- What the task asks
In the entries that follow, find the line containing "of Pittsburgh, John", then output exactly every line from the first through that one.

(Records excerpted from a collection)
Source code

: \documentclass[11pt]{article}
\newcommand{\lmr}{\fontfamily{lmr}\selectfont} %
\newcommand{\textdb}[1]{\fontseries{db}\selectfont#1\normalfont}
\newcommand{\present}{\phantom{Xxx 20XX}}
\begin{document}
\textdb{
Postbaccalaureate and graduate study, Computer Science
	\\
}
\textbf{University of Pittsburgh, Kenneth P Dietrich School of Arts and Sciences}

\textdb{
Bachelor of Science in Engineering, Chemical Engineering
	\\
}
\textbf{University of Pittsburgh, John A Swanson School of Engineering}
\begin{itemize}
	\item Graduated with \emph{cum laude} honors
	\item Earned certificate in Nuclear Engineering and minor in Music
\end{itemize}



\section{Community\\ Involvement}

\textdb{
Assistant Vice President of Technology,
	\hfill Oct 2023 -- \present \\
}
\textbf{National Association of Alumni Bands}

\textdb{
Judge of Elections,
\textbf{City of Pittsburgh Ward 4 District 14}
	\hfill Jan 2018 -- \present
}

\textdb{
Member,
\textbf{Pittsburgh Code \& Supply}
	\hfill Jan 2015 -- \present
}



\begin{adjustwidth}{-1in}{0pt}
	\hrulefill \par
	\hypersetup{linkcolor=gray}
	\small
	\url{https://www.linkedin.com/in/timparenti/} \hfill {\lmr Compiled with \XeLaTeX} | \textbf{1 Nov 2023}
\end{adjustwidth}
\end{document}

- Output for this task
Source code

: \documentclass[11pt]{article}
\newcommand{\lmr}{\fontfamily{lmr}\selectfont} %
\newcommand{\textdb}[1]{\fontseries{db}\selectfont#1\normalfont}
\newcommand{\present}{\phantom{Xxx 20XX}}
\begin{document}
\textdb{
Postbaccalaureate and graduate study, Computer Science
	\\
}
\textbf{University of Pittsburgh, Kenneth P Dietrich School of Arts and Sciences}

\textdb{
Bachelor of Science in Engineering, Chemical Engineering
	\\
}
\textbf{University of Pittsburgh, John A Swanson School of Engineering}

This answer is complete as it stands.